The intensity of the signals of volatile organic compounds contained in the maize grains was determined with the use of a Trace GC Ultra gas chromatograph (ThermoFisher Scientific, Waltham, MA, USA) integrated with an ITQ 1100 mass spectrometer (ThermoFisher Scientific, Waltham, MA, USA). An SPME (solid-phase micro-extraction) fiber with an absorbent (50/30 μm Divinylbenzene/Carboxene/Polydimethylsiloxane (DVB/CAR/PDMS), Stableflex (2 cm) 24 Ga (Sigma Aldrich, Poznań, Poland)) was placed in the measuring chamber for 30 min together with the material emitting volatile organic compounds to adsorb the compounds on the fiber surface. Next, it was transferred to a GC injector for 5 min to desorb the VOCs. A Zebron ZB-5Msplus Capillary GC 30 m × 0.25 mm × 0.25 um column was used for the analysis. The injection temperature was 60 °C for 5 min and then increased from 60 to 250 °C at a rate of 5 °C/min and from 250 to 270 °C at 10 °C/min. The final temperature was held for 5 min. The helium flow rate was kept constant at 2.2 mL/min. The Wiley 138 library was used to identify the compounds with greater than 80% matches. Only one compound had a Wiley 138 library match of less than 80%. Therefore, for this one compound, based on the literature data and with a low level of match of the other identified compounds for this retention time, it was considered that these are sufficient grounds to include this one compound in the presented study results, which has a lower level of match but over 60%. The obtained results were compared with the literature data for similar materials [29].

2.4. Statistical Analysis

The statistical analysis (variance, principal component analysis, and simple correlations) was performed at the significance level α = 0.05 using TIBCO Statistica software (version 12.0, StatSoft Inc., Palo Alto, CA, USA). Maize grains subjected to the different pressure values and with the different moisture levels were analyzed. The principal components were correlated with the sensor response ΔR/Rmax and the Tratio for the eight sensors used to determine the volatile organic compounds emitted by the maize grains. The optimal number of principal components was determined based on the Cattel criterion. To evaluate the ability of the Agrinose to identify the maize odor profile using principal component analysis (PCA), a data matrix of 18 columns (sensor responses and groups of compounds) and 9 rows (experimental days) was constructed. The input matrix was scaled automatically.

3. Results and Discussion

3.1. Electronic Nose Responses

The results of the comparative analysis performed using the Agrinose device corresponded to the results of the chemometric analysis. The values of the e-nose sensor response decreased with the storage time and the progressive degradation of the material (Supplementary Files—Table S1). The storage experiment can be divided into two stages. The first four days were characterized by a dynamic degradation process reflected in increased VOC emissions, whereas stabilization and deceleration of the process were recorded on the successive days. Similar results were reported in an experiment with rapeseed [17]. The results of the analysis of the sensor responses to the volatile organic compounds present in the maize grains were correlated with the GC–MS analysis results. Similar studies have been conducted on volatile source analyses in maize grain [8,30].
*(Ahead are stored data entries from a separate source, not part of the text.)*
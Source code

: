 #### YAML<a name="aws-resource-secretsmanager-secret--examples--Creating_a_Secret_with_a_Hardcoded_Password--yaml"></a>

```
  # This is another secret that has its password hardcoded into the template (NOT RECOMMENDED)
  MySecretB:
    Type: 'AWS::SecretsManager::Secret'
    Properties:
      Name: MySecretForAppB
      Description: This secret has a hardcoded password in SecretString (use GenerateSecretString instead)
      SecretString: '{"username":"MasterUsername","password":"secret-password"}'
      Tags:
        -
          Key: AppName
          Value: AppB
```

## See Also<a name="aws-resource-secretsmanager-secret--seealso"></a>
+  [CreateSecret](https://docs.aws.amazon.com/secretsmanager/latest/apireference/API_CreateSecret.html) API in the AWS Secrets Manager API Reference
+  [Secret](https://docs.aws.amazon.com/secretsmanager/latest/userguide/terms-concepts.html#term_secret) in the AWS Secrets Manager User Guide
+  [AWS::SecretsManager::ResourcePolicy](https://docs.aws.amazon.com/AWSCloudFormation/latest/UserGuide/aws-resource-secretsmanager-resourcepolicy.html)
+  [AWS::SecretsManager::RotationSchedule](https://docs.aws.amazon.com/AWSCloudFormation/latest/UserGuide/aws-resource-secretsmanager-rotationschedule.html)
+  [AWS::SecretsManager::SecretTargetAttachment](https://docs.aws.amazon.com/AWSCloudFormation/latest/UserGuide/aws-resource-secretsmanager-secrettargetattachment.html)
3.2. Identification of Major Volatile Organic Compounds—GC–MS Analysis

The analysis of the volatile organic compounds contained in the maize kernels revealed the presence of 69 different chemical substances constituting the odor profile in this stored material. These compounds were assigned to nine different groups: alcohols, acids, ketones, esters, hydrocarbons, azines, terpenes, aldehydes, and others (Supplementary Files—Table S2). 4-(benzoyloxy)-2H-pyran-3-one, representing the group of ketones, was the dominant compound detected in most samples. In general, the profile of volatile organic compounds varied depending on the consolidation pressure and the grain bed moisture. The detected chemicals were identified with the use of the Wiley library. Similar spectrometric analyses of other cereals and their products were performed previously [31,32,33,34].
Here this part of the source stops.